Blogger Widgets

Friday, May 24, 2013


Cyber prostitution merupakan bagian dari cyber crime yang menjadi sisi gelap dari aktivitas di dunia maya. Tindak pidana atau kejahatan mayantara adalah sisi buruk yang amat berpengaruh terhadap kehidupan modern dari masyarakat informasi akibat kemajuan teknologi informasi yang tanpa batas. Barda Nawawi Arief bahkan dengan tegas menggolongkannya sebagai cyber crime di bidang kesusilaan atau secara sederhana diistilahkan dengan cyber sex.
 Lebih lanjut beliau dengan mengutip pendapat dari Peter Davif Goldberg mengatakan bahwa cyber sex adalah penggunaan internet untuk tujuan-tujuan seksual (the use of the internet for sexual purposes). Pandangan yang sama juga dikemukakan oleh David Greenflied yang mengatakan bahwa cyber sex adalah menggunakan komputer untuk setiap bentuk ekspresi atau kepuasan seksual (using the computer for any form of sexual expression or gratification).

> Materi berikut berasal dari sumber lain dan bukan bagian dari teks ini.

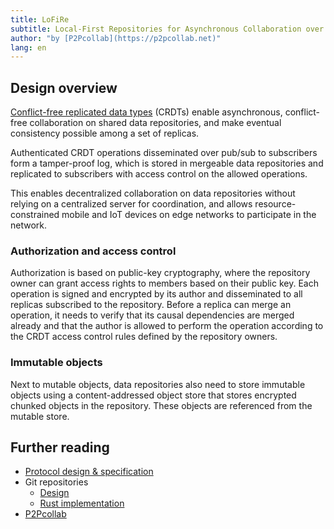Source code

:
 ```yaml
---
title: LoFiRe
subtitle: Local-First Repositories for Asynchronous Collaboration over Community Overlay Networks
author: "by [P2Pcollab](https://p2pcollab.net)"
lang: en
---
```


## Design overview

[Conflict-free replicated data types](https://en.wikipedia.org/wiki/Conflict-free_replicated_data_type) (CRDTs)
enable asynchronous, conflict-free collaboration on shared data repositories,
and make eventual consistency possible among a set of replicas.

Authenticated CRDT operations disseminated over pub/sub to subscribers
form a tamper-proof log, which is stored in mergeable data repositories
and replicated to subscribers with access control on the allowed operations.

This enables decentralized collaboration on data repositories
without relying on a centralized server for coordination,
and allows resource-constrained mobile and IoT devices on edge networks
to participate in the network.

### Authorization and access control

Authorization is based on public-key cryptography,
where the repository owner can grant access rights to members based on their public key.
Each operation is signed and encrypted by its author
and disseminated to all replicas subscribed to the repository.
Before a replica can merge an operation,
it needs to verify that its causal dependencies are merged already
and that the author is allowed to perform the operation
according to the CRDT access control rules defined by the repository owners.

### Immutable objects

Next to mutable objects, data repositories also need to store immutable objects
using a content-addressed object store that stores encrypted chunked objects in the repository.
These objects are referenced from the mutable store.

## Further reading

- [Protocol design & specification](design/lofire.html)
- Git repositories
  - [Design](https://gitlab.com/p2pcollab/lofire)
  - [Rust implementation](https://gitlab.com/p2pcollab/lofire-rs)
- [P2Pcollab](https://p2pcollab.net)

Meskipun pengaturan mengenai larangan cyber prostitution telah dirumuskan dengan jelas dalam hukum positif Indonesia yakni dalam UU No. 11 Tahun 2008 tentang Informasi dan Transaksi Elektronik, namun penegakan hukum dalam kasus cyber prostitution ini sangat sulit dilakukan. Hal ini disebabkan karena sulitnya menentukan yurisdiksi dari cyber prostitution. Berkat kemajuan informasi para netter dapat bertransaksi prostitusi secara online yang melintasi batas lintas negara (borderless). Karakteristik lintas batas negara ini menjadikan cyber prostitution berada dalam anatomi  kejahatan transnasional. Cyber prostitution sebagai kejahatan transnasional tentu membutuhkan optimalisasi penegakan hukum di setiap negara di dunia.

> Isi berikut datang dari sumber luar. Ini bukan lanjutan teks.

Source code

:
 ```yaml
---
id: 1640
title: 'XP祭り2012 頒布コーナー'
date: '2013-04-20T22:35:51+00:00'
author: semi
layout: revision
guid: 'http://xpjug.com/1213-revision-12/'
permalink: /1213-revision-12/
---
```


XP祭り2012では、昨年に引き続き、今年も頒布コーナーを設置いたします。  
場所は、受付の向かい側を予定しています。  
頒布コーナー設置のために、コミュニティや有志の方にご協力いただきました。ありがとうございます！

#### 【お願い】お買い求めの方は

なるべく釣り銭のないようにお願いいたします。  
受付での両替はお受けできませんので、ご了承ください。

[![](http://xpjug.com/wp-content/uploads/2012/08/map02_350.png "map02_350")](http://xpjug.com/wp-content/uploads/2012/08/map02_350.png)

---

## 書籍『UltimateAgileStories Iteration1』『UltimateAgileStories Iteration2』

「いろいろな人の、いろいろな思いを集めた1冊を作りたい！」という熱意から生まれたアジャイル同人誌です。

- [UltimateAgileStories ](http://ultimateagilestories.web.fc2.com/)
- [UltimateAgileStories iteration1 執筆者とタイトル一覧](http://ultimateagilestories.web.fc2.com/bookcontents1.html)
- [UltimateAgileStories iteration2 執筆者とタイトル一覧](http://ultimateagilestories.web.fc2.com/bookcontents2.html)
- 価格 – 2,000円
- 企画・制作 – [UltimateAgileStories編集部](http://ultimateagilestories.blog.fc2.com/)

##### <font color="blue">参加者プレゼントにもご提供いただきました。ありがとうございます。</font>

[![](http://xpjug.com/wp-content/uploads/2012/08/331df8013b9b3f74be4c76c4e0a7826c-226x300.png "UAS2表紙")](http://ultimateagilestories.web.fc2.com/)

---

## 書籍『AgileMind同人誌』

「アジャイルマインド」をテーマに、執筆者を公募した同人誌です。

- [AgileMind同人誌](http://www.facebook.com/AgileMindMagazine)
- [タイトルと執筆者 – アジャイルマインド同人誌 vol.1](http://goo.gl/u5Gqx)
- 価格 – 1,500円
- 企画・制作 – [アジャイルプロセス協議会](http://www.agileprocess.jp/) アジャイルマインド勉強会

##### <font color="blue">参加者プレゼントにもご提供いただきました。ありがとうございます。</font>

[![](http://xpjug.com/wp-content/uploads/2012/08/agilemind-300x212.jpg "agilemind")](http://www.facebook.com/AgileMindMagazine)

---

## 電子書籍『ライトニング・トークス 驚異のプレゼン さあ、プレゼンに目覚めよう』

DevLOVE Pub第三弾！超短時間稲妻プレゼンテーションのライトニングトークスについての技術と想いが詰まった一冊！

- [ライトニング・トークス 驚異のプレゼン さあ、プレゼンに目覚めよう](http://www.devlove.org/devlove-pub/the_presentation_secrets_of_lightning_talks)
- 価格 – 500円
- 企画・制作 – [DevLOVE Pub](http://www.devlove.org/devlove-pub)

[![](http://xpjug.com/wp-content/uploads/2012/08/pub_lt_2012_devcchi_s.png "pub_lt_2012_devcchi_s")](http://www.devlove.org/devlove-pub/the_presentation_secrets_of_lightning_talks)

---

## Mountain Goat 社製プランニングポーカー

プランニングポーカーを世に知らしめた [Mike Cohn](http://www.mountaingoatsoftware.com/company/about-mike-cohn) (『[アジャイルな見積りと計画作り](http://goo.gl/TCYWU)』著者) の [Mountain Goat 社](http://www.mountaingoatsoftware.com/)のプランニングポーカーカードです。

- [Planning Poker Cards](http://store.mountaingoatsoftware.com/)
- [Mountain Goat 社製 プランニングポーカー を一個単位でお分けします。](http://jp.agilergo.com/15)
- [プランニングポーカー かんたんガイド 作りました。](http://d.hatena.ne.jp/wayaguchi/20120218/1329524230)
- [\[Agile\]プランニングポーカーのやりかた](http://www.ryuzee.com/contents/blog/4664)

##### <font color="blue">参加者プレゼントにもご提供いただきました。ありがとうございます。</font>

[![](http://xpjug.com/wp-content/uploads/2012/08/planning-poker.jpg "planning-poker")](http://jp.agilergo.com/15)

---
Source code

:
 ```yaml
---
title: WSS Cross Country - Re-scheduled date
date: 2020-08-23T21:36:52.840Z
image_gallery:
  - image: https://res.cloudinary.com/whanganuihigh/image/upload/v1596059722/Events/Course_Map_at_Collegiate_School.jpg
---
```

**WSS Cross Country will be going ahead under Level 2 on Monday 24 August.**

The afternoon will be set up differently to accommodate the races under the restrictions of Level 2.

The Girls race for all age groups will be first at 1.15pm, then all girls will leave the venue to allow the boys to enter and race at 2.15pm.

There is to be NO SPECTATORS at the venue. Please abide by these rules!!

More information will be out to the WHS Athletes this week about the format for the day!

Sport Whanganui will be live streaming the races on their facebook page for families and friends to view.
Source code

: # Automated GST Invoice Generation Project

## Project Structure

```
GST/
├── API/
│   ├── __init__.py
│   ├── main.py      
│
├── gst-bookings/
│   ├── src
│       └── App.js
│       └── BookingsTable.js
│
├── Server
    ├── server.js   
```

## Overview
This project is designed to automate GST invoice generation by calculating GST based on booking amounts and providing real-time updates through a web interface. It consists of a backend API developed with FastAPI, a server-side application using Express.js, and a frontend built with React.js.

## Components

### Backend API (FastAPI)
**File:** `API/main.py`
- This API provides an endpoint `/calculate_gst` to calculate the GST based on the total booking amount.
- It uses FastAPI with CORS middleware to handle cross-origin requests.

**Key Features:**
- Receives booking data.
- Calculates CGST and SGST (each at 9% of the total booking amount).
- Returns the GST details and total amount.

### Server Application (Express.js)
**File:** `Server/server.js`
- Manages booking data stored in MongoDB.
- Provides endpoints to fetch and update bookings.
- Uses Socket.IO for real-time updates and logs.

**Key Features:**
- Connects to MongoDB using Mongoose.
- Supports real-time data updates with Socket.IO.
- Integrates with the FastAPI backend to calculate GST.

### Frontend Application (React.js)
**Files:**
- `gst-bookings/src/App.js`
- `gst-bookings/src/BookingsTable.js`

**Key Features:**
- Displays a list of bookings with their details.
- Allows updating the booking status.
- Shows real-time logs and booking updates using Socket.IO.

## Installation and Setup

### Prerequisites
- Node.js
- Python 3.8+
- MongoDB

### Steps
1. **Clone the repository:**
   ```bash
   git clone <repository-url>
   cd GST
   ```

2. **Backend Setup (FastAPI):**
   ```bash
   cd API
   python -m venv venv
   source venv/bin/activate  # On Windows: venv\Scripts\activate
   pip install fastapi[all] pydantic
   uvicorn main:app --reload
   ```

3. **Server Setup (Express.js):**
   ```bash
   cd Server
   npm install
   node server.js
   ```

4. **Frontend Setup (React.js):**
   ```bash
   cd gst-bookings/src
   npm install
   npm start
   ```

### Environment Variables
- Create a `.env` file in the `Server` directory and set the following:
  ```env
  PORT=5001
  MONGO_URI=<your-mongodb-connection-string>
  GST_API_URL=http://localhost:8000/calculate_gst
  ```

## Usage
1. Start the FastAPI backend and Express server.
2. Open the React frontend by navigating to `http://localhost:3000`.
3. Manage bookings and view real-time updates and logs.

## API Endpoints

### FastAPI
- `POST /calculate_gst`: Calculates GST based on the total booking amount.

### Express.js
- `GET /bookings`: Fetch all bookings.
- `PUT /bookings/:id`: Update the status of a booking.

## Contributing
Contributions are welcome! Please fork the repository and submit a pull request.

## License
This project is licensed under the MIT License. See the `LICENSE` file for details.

Dalam kerangka penegakan hukum, yuridiksi menjadi suatu hal yang berlaku secara fakultatif sehingga penegakannya tergantung dari kebijakan masing-masing negara. Hal ini disebabkan karena ketentuan-ketentuan dalam hukum internasional (termasuk mengenai yurisdiksi) oleh sebagian pakar hukum masih dipandang sebagai sekadar kaidah moral saja. Apabila setiap negara masih mengakui yurisdiksi teritorial hukum pidana nasional suatu negara, maka setiap penanggulangan kejahatan-kejahatan yang bersifat transnasional atau internasional dengan sendirinya hampir tidak dapat dilaksanakan tanpa bantuan atau kerjasama antara negara satu dengan lainnya, seperti kerja sama bilateral atau multilateral. Sehingga penegakan hukum terhadap cyber prostitution sangat bergantung pada kerjasama internasional disamping aparat penegak hukum yang handal dan budaya hukum masyarakat. Misalnya saja sudah selayaknya Indonesia membuat sebuah kerjasama internasional dengan Negara Thailand mengenai kejahatan prostitusi lewat dunia maya ini. Hal ini disebabkan karena banyaknya kasus cyber prostitutionyang melibatkan kedua Negara ini.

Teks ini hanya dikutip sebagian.